I Bond Gift Tax Rules You Need to Know
Understand the tax implications when gifting I bonds. Learn how the gift's valuation, timing, and ownership structure determine your tax responsibilities.
Understand the tax implications when gifting I bonds. Learn how the gift's valuation, timing, and ownership structure determine your tax responsibilities.
A Series I savings bond is a security issued by the U.S. government that earns interest through a combination of a fixed rate and a variable inflation rate. This structure is designed to protect the value of your money from inflation. The federal gift tax is a tax applied to the transfer of property from one individual to another without receiving something of equal value in return. The act of giving an I bond can trigger gift tax considerations, and the rules governing these transactions depend on whether the bond is newly purchased for someone or an existing bond is transferred to a new owner.
When you purchase a new I bond directly for another person, the transaction is considered a gift. The value of this gift is the purchase price of the bond. This amount is measured against the annual gift tax exclusion, an amount set by the IRS that an individual can give to any number of people per year without tax consequences.

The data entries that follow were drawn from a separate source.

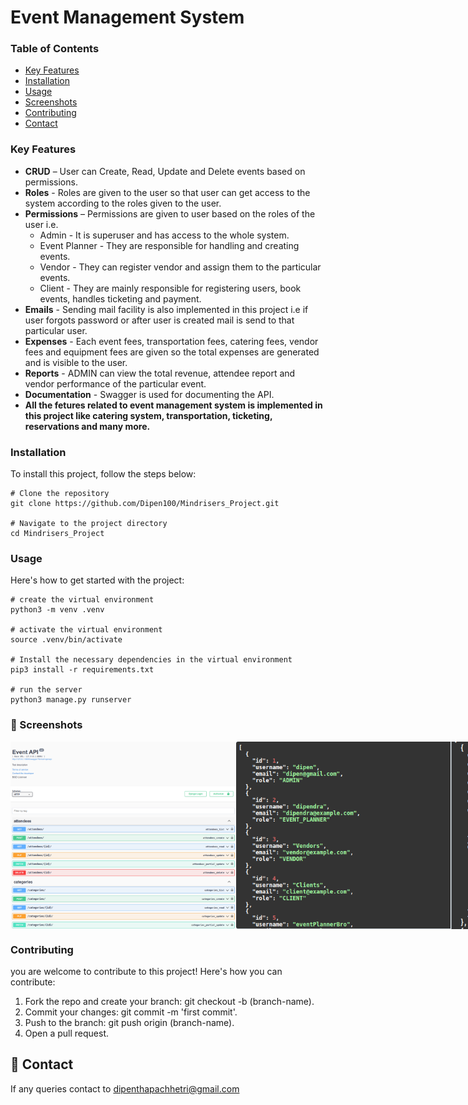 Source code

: # Event Management System

### Table of Contents

- [Key Features](#key-features)
- [Installation](#installation)
- [Usage](#usage)
- [Screenshots](#screenshots)
- [Contributing](#contributing)
- [Contact](#contact)

### Key Features

- **CRUD** – User can Create, Read, Update and Delete events based on permissions.
- **Roles** - Roles are given to the user so that user can get access to the system according to the roles given to the user.
- **Permissions** – Permissions are given to user based on the roles of the user i.e.
  - Admin - It is superuser and has access to the whole system.
  - Event Planner - They are responsible for handling and creating events.
  - Vendor - They can register vendor and assign them to the particular events.
  - Client - They are mainly responsible for registering users, book events, handles ticketing and payment.
- **Emails** - Sending mail facility is also implemented in this project i.e if user forgots password or after user is created mail is send to that particular user.
- **Expenses** - Each event fees, transportation fees, catering fees, vendor fees and equipment fees are given so the total expenses are generated and is visible to the user.
- **Reports** - ADMIN can view the total revenue, attendee report and vendor performance of the particular event.
- **Documentation** - Swagger is used for documenting the API.
- **All the fetures related to event management system is implemented in this project like catering system, transportation, ticketing, reservations and many more.**
  
### Installation

To install this project, follow the steps below:

```
# Clone the repository
git clone https://github.com/Dipen100/Mindrisers_Project.git

# Navigate to the project directory
cd Mindrisers_Project

```

### Usage

Here's how to get started with the project:
```
# create the virtual environment
python3 -m venv .venv

# activate the virtual environment
source .venv/bin/activate

# Install the necessary dependencies in the virtual environment
pip3 install -r requirements.txt

# run the server
python3 manage.py runserver
```
### 🎨 Screenshots
<div style="display: flex; justify-content: space-around;">
  <img src="Screenshots/home.png" alt="Home Page" width="500" height="300"/>
  <img src="Screenshots/user_types.png" alt="User Types View" width="500" height="300"/>
  <img src="Screenshots/event.png" alt="Event Image" width="333" height="300"/>
  <img src="Screenshots/attendees.png" alt="Attendee Image" width="333" height="300"/>
  <img src="Screenshots/reservation.png" alt="Reservation Image" width="333" height="300"/>
  <img src="Screenshots/ticket.png" alt="Ticketing Image" width="333" height="300"/>
  <img src="Screenshots/receipt.png" alt="Receipt Image" width="333" height="300"/>
  <img src="Screenshots/total_attendee.png" alt="Total Attendee Image" width="333" height="300"/>
</div>

### Contributing
you are welcome to contribute to this project! Here's how you can contribute:

1. Fork the repo and create your branch: git checkout -b (branch-name).
2. Commit your changes: git commit -m 'first commit'.
3. Push to the branch: git push origin (branch-name).
4. Open a pull request.

## 💬 Contact
If any queries contact to dipenthapachhetri@gmail.com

For 2025, this amount is $19,000 per recipient.
If the total value of gifts, including the I bond, to one person in a year remains at or below this exclusion limit, you do not owe any gift tax. You are not required to file a gift tax return to report it. For instance, if you buy a $10,000 electronic I bond for a grandchild and have made no other gifts to that grandchild during the year, the transaction falls within the annual exclusion, and no special tax filing is needed.

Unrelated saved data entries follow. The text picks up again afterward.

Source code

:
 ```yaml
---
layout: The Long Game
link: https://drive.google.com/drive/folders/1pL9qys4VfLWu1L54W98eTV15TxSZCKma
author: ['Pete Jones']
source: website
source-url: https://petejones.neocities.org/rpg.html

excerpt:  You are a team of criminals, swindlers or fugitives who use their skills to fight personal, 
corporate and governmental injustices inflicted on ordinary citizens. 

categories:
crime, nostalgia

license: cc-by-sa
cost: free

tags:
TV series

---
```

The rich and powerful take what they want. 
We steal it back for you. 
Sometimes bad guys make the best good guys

Married couples have the option of “gift splitting,” which allows them to combine their individual annual exclusions for a single recipient. This allows a couple to jointly give up to double the individual exclusion amount to any person. To utilize gift splitting for an amount exceeding the individual annual limit, a gift tax return must be filed, even if no tax is ultimately due.

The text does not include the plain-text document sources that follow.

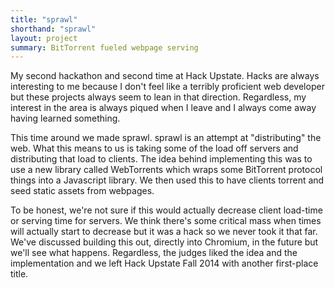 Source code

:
 ```yaml
---
title: "sprawl"
shorthand: "sprawl"
layout: project
summary: BitTorrent fueled webpage serving
---
```

My second hackathon and second time at Hack Upstate. Hacks are always interesting to me because I don't feel like a terribly proficient web developer but these projects always seem to lean in that direction. Regardless, my interest in the area is always piqued when I leave and I always come away having learned something.

This time around we made sprawl. sprawl is an attempt at "distributing" the web. What this means to us is taking some of the load off servers and distributing that load to clients. The idea behind implementing this was to use a new library called WebTorrents which wraps some BitTorrent protocol things into a Javascript library. We then used this to have clients torrent and seed static assets from webpages.

To be honest, we're not sure if this would actually decrease client load-time or serving time for servers. We think there's some critical mass when times will actually start to decrease but it was a hack so we never took it that far. We've discussed building this out, directly into Chromium, in the future but we'll see what happens. Regardless, the judges liked the idea and the implementation and we left Hack Upstate Fall 2014 with another first-place title.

Gifting an I bond that you already own involves a different valuation method. When you transfer ownership of an existing bond, the value of the gift is its full redemption value at that moment. This value includes the original amount paid for the bond plus all the interest that has accrued up to the date of the transfer. This total redemption value is the figure that must be compared against the annual gift tax exclusion. You can determine the current value of your electronic bonds by logging into your TreasuryDirect account.
Gifting an I bond you already own can also trigger an income tax event for the giver. When the bond is reissued in the recipient’s name, the original owner is required to recognize all the deferred, untaxed interest income in the year the gift is made. This creates an income tax liability on the accrued interest, separate from any gift tax considerations.
If the value of an I bond gift exceeds the annual exclusion amount, you must report it to the IRS. You will need your name and address, the recipient’s (donee’s) name and address, a clear description of the gift, and its precise value as of the date the gift was made. The gift must be reported on IRS Form 709, the U.S. Gift (and Generation-Skipping Transfer) Tax Return, which is due by April 15 of the year following the year in which the gift was made.
Filing Form 709 does not automatically mean you will owe tax. The amount of the gift that exceeds the annual exclusion is applied against your lifetime gift and estate tax exemption. This is a large credit allowing individuals to transfer significant assets over their lifetime or at death tax-free. Only when this lifetime exemption is fully exhausted would an out-of-pocket gift tax payment be required.
When you purchase an I bond and list another person as a co-owner, a taxable gift has not occurred at the time of purchase. The gift is only considered made if the co-owner who did not provide the funds to buy the bond redeems it and keeps the proceeds. The value of the gift at that point would be the redemption amount.
Naming a “Payable on Death” (POD) beneficiary on an I bond is not a gift. This designation is an estate planning tool that transfers the bond’s value upon the original owner’s death. Upon the owner’s death, the value of the I bond becomes part of their taxable estate and is subject to estate tax rules, not gift tax rules.